Bills would aid state aerospace companies

Legislators on both sides of the Cascades are pushing bills they hope will create high-wage aerospace jobs and benefit Washington companies in that industry not named Boeing.

In 2003, legislators pounded out a special $3.2 billion tax break package that kept Boeing, the world’s largest airplane maker, in Washington to build its next generation of airliners.

The current Olympia session has an industry incentive bill, SB6604, supported by Gov. Christine Gregoire and backed by East and West Side lawmakers, that would create tax breaks for smaller aerospace companies, including several in Spokane County.

Another bill would establish a 15-person task force to develop a long-term strategy to boost Washington’s aerospace industry.

Spokane-area economic development leaders see the bills as ways to help companies already here, such as BF Goodrich and Triumph Composite Systems, plus persuade other companies to move to Spokane County.
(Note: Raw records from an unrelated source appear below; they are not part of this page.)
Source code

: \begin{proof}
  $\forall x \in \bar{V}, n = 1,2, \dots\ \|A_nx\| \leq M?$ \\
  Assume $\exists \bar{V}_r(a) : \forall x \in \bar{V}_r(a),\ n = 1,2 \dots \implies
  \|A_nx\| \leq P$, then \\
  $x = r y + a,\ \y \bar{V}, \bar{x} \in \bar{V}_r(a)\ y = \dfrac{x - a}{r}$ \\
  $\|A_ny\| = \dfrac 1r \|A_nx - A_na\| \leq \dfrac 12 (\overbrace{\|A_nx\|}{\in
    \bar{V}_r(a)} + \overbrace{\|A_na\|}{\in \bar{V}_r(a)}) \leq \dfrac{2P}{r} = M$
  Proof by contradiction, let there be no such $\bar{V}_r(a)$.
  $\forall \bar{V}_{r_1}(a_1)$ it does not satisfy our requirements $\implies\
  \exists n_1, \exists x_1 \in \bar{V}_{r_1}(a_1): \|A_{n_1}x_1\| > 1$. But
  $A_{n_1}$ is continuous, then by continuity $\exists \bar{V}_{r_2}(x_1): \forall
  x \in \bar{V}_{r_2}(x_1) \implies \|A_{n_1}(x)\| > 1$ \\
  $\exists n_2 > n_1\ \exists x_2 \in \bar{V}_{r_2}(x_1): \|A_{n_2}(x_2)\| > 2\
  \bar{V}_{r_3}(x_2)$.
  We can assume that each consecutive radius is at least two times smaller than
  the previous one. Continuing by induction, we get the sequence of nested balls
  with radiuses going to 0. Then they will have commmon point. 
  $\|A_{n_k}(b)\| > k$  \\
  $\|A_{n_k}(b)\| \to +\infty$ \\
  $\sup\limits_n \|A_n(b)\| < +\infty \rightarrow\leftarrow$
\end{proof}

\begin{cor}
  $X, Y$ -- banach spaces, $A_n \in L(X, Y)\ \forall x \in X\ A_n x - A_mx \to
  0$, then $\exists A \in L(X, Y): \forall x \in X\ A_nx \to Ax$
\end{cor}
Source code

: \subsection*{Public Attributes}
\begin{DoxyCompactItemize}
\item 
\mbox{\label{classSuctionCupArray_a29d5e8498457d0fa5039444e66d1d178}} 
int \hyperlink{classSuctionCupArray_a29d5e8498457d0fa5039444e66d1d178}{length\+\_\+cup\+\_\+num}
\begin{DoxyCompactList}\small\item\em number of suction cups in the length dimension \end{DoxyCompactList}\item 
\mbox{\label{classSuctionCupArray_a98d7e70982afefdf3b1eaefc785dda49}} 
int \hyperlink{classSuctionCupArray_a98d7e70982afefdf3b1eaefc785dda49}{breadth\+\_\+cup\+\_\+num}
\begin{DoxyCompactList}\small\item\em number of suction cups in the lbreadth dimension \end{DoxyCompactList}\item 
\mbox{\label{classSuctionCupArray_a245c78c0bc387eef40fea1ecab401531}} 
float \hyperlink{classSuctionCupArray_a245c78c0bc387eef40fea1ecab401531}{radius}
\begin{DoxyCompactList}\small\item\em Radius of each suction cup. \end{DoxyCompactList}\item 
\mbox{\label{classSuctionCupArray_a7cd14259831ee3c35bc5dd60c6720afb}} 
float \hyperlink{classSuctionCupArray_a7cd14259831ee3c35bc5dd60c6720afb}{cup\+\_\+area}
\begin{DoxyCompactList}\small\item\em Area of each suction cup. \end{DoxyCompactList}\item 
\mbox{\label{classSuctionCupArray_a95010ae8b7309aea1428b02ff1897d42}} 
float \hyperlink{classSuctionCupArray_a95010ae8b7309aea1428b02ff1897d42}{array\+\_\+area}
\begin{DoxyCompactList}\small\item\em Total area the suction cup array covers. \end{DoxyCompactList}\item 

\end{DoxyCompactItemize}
Triumph provides components both for Boeing Co. and for European aerospace giant Airbus S.A.S. Goodrich, which like Triumph has its facility on the West Plains, produces carbon brakes for commercial and military aircraft.

“The aerospace industry is expecting to deliver a record number of new airplanes in the next decade. We want to be sure Washington continues to catch and grow that business,” said Theresa Sanders, executive vice president of development for the Spokane Area Economic Development Council.

Airplane manufacturers and related suppliers and support companies employ more than 100,000 people in Washington.

“Washington is the epicenter of commercial aerospace manufacturing,” said State Rep. Brian Sullivan (D-Lynnwood), the sponsor of the task force bill HB2383. “We want to see that industry grow and expand.”

The task force the bill seeks to create would be made up of legislators, industry experts, airport officials and company representatives. It would come back to the Legislature in two years and define further incentives to expand the aerospace industry.

Sullivan said the bill asked for $250,000 for staffing the task force. But he knows the final amount, if the bill passes, will have to be lower.

Co-sponsoring HB2383 is Rep. Timm Ormsby (D-Spokane) who calls it a vital way to help Eastern Washington expand its aerospace sector.

State Sen. Lisa Brown (D-Spokane) said she supports the idea of the state developing a comprehensive strategy for aerospace. But she is hesitant about adding another task force and is careful about the fiscal impact of the incentive bill.

SB6604 would generate something like $10 million in tax breaks over the next three years, according to Senate fiscal analysts. It would give excise-tax breaks to other aerospace manufacturing firms. It also gives breaks to firms providing engineering, research and development and maintenance services to aerospace manufacturers.

Brown, who is the Senate majority leader, worries that the incentives will shift corporate tax burdens to other industries. She also has a general distaste for yet another task force to define state policies, she said.

The 2005 session produced several other task force initiatives, “and I’m concerned that we will start diffusing our focus with more of them,” Brown said.

Sullivan sees the state coming out ahead through the trickle-down benefit of good jobs being created by high-revenue aerospace firms.

“It would do for aerospace what we do for Microsoft. We give technology companies a tax credit for research and development,” he said.

“The result is Microsoft’s average wages in the Puget Sound area are $90,000 a year.”